(Reuters) -U.S. equity funds saw a significant drop in net investments in the week through July 9 on caution over President Donald Trump’s threats of fresh tariffs on trading partners, even though stocks surged to new records on rising demand in the artificial intelligence sector.
Investors acquired just $2.1 billion worth of U.S. equity funds during the week when compared with a robust $31.6 billion worth of net accumulations in the prior week, data from LSEG Lipper showed.
President Trump this week extended the tariff deadline until August 1 to facilitate trade negotiations, but announced noticeably higher duties for some key trading partners including Japan, South Korea, Canada and Brazil alongside a 50% tariff on copper.
U.S. multi-cap funds saw the first weekly net investment in four weeks to the tune of $1.8 billion.

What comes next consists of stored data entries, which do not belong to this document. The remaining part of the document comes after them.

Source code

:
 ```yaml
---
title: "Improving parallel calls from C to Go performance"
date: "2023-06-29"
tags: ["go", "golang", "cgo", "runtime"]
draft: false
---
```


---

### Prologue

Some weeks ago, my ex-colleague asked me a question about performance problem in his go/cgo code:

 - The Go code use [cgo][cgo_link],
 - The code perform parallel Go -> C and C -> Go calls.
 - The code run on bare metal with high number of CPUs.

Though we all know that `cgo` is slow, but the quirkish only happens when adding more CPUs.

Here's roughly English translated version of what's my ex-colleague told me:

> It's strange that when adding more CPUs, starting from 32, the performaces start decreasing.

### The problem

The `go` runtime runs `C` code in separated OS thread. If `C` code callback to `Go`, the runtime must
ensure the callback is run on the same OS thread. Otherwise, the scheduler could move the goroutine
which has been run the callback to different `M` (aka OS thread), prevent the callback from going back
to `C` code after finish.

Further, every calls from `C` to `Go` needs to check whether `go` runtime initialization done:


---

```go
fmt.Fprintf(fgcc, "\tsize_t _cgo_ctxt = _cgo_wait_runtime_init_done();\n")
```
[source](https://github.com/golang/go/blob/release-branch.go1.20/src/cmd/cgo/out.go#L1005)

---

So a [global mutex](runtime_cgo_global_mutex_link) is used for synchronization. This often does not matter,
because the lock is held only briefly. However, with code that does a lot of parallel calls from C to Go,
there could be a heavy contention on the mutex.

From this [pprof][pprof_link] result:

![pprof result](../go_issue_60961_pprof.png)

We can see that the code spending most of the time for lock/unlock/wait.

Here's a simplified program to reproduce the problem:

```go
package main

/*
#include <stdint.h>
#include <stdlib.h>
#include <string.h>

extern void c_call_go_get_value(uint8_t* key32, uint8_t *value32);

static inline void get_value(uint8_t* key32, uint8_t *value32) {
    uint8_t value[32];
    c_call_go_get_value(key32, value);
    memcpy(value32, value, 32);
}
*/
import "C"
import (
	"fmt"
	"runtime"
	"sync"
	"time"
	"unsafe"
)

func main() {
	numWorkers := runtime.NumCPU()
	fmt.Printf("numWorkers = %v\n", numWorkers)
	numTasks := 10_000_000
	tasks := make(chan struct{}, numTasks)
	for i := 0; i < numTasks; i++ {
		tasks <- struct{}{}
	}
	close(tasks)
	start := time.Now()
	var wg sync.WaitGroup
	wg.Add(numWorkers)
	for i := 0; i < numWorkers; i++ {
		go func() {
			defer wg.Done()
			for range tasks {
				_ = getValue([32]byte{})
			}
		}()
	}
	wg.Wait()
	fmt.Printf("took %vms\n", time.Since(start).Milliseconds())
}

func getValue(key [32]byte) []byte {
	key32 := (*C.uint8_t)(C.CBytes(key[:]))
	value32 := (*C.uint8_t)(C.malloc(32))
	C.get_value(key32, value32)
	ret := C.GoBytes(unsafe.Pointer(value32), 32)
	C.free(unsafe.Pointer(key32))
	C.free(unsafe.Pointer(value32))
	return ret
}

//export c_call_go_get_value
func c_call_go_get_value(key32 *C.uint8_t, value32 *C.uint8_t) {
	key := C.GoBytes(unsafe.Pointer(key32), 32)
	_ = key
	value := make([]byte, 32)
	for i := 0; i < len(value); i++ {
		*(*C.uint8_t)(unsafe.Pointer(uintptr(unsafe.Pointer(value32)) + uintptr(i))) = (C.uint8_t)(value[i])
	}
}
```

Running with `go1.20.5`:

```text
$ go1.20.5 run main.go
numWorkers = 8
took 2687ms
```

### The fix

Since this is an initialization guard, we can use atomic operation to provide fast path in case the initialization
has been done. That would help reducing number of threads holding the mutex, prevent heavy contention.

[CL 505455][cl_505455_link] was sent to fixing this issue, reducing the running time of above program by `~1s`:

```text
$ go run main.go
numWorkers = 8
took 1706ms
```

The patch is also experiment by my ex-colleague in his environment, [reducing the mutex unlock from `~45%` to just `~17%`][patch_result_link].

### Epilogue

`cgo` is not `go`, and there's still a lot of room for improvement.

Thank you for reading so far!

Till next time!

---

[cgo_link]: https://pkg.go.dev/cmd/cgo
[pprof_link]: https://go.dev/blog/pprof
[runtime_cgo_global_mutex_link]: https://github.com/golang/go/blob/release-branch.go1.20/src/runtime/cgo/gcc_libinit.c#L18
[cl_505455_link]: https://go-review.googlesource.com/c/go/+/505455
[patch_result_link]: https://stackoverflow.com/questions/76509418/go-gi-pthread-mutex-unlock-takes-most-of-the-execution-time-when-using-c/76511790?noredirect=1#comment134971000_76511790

Large-cap, mid-cap and small-cap funds, meanwhile, suffered net outflows of $2.83 billion, $785 million and $472 million, respectively.
Sectoral funds saw net purchases extended into a second successive week, with approximately $1.28 billion flowing into these funds. Tech drew in $1.7 billion but healthcare saw net outflows of $874 million.
U.S. money market funds faced a net $9.78 billion weekly outflow, ending two weeks of buying.
Inflows into U.S. bond funds, meanwhile, cooled to a three-week low of $4.34 billion.
Short-to-intermediate investment-grade funds received $1.76 billion with weekly net investments dropping by 57% over the week. General domestic taxable fixed income funds received just $634 million compared with a net $3.03 billion purchase in the prior week.
Short-to-intermediate government and treasury funds, meanwhile, attracted $982 million, the largest amount in four weeks.